Mientras sigamos siendo humanos, los monoteísmos irán degradándose a politeísmos. Mientras el cuerpo sea, además de mortal, mórbido, susceptible de dolores y achaques. Mientras el tiempo contenga futuros inciertos. Mientras el azar sea tan poderoso, al menos, como el Señor de los Cielos. Mientras la luz siga entreverada de sombras. Porque el forro corporal del alma le está adherido con un pegamento tan fuerte que, incluso cuando se sublima y –ascética, mística– levita en comunión espiritual con el UNO, la terrosa naturaleza de su compañero suena como el barro seco cuando se resquebraja.

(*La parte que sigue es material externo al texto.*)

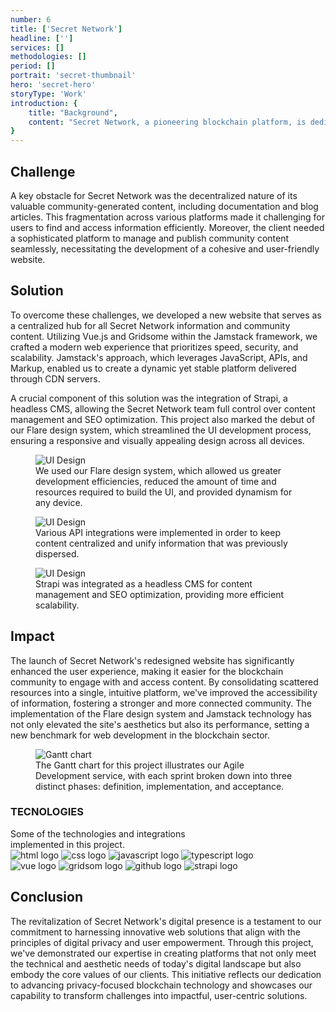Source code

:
 ```yaml
---
number: 6
title: ['Secret Network']
headline: ['']
services: []
methodologies: []
period: []
portrait: 'secret-thumbnail'
hero: 'secret-hero'
storyType: 'Work'
introduction: {
    title: "Background",
    content: "Secret Network, a pioneering blockchain platform, is dedicated to enhancing privacy in the digital age. It empowers users by providing them with control over their data, setting a new standard in the blockchain community for privacy and user autonomy. Recognizing the need to align its digital presence with its core values, Secret Network embarked on a mission to revamp its brand and website. This initiative assisted to reflect the organization's commitment to privacy and offer users a tailored experience."
}
---
```


<div>
    <h2>Challenge</h2>
    <p>A key obstacle for Secret Network was the decentralized nature of its valuable community-generated content, including documentation and blog articles. This fragmentation across various platforms made it challenging for users to find and access information efficiently. Moreover, the client needed a sophisticated platform to manage and publish community content seamlessly, necessitating the development of a cohesive and user-friendly website.</p>
</div>
<div>
    <h2>Solution</h2>
    <p>To overcome these challenges, we developed a new website that serves as a centralized hub for all Secret Network information and community content. Utilizing Vue.js and Gridsome within the Jamstack framework, we crafted a modern web experience that prioritizes speed, security, and scalability. Jamstack's approach, which leverages JavaScript, APIs, and Markup, enabled us to create a dynamic yet stable platform delivered through CDN servers.</p>
    <p>A crucial component of this solution was the integration of Strapi, a headless CMS, allowing the Secret Network team full control over content management and SEO optimization. This project also marked the debut of our Flare design system, which streamlined the UI development process, ensuring a responsive and visually appealing design across all devices.</p>
</div>
<div>
    <figure>
        <img loading="lazy" src="/work/secret-figure1.jpg" alt="UI Design"/>
        <figcaption class="story_story__mainContent__caption__IQRnS">We used our Flare design system, which allowed us greater development efficiencies, reduced the amount of time and resources required to build the UI, and provided dynamism for any device.</figcaption>
    </figure>    
</div>

<div>
    <figure>
        <img loading="lazy" src="/work/secret-figure2.jpg" alt="UI Design"/>
        <figcaption class="story_story__mainContent__caption__IQRnS">Various API integrations were implemented in order to keep content centralized and unify information that was previously dispersed.</figcaption>
    </figure>    
</div>
<div>
    <figure>
        <img loading="lazy" src="/work/secret-figure3.jpg" alt="UI Design"/>
        <figcaption class="story_story__mainContent__caption__IQRnS">Strapi was integrated as a headless CMS for content management and SEO optimization, providing more efficient scalability.</figcaption>
    </figure>    
</div>

<div>
    <h2>Impact</h2>
    <p>The launch of Secret Network's redesigned website has significantly enhanced the user experience, making it easier for the blockchain community to engage with and access content. By consolidating scattered resources into a single, intuitive platform, we've improved the accessibility of information, fostering a stronger and more connected community. The implementation of the Flare design system and Jamstack technology has not only elevated the site's aesthetics but also its performance, setting a new benchmark for web development in the blockchain sector.</p>
</div>

<div class="story_story__mainContent__gantt__TErEp">
    <figure>
        <img loading="lazy" src="/work/project-chart-en--double.svg" alt="Gantt chart"/>
        <figcaption class="story_story__mainContent__caption__IQRnS">The Gantt chart for this project illustrates our Agile Development service, with each sprint broken down into three distinct phases: definition, implementation, and acceptance.</figcaption>
    </figure>
</div>

<div class="story_story__mainContent__technologies__v5XXm">
    <div>
        <h3>TECNOLOGIES</h3>
        <span>Some of the technologies and integrations<br/>implemented in this project.</span>
    </div>   
    <div class="story_story__mainContent__technologies__images__6NSg5">
        <div>
        <img loading="lazy" src="/technologies/html.svg" alt="html logo"/>
            <img loading="lazy" src="/technologies/css.svg" alt="css logo"/>
            <img loading="lazy" src="/technologies/javascript.svg" alt="javascript logo"/>
            <img loading="lazy" src="/technologies/typescript.svg" alt="typescript logo"/>
        </div>
        <div>
            <img loading="lazy" src="/technologies/vue.svg" alt="vue logo"/>
            <img loading="lazy" src="/technologies/gridsom.svg" alt="gridsom logo"/>
            <img loading="lazy" src="/technologies/github.svg" alt="github logo"/>
            <img loading="lazy" src="/technologies/strapi.svg" class="story_story__mainContent__technologies__images__large__KxVD1" alt="strapi logo"/>
        </div>
    </div>     
</div>
<div>
    <h2>Conclusion</h2>
    <p>The revitalization of Secret Network's digital presence is a testament to our commitment to harnessing innovative web solutions that align with the principles of digital privacy and user empowerment. Through this project, we've demonstrated our expertise in creating platforms that not only meet the technical and aesthetic needs of today's digital landscape but also embody the core values of our clients. This initiative reflects our dedication to advancing privacy-focused blockchain technology and showcases our capability to transform challenges into impactful, user-centric solutions.</p>
</div>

Por otra parte, no creo que al Dios Verdadero, el Señor Celestial, autor del barro corporal y no sólo del alma inmaterial, le incomode que tengamos –a la vez que una indiscutible tendencia hacia la luz suprema– necesidades concretas de más baja estofa y que, reservando para ÉL nuestro fervor más puro, compremos no obstante en la reventa las entradas para la función algo pícara de la noche. Los teólogos puede que no lo sepan, los moralistas prefieren no saberlo, pero EL sí sabe cómo nos ha hecho.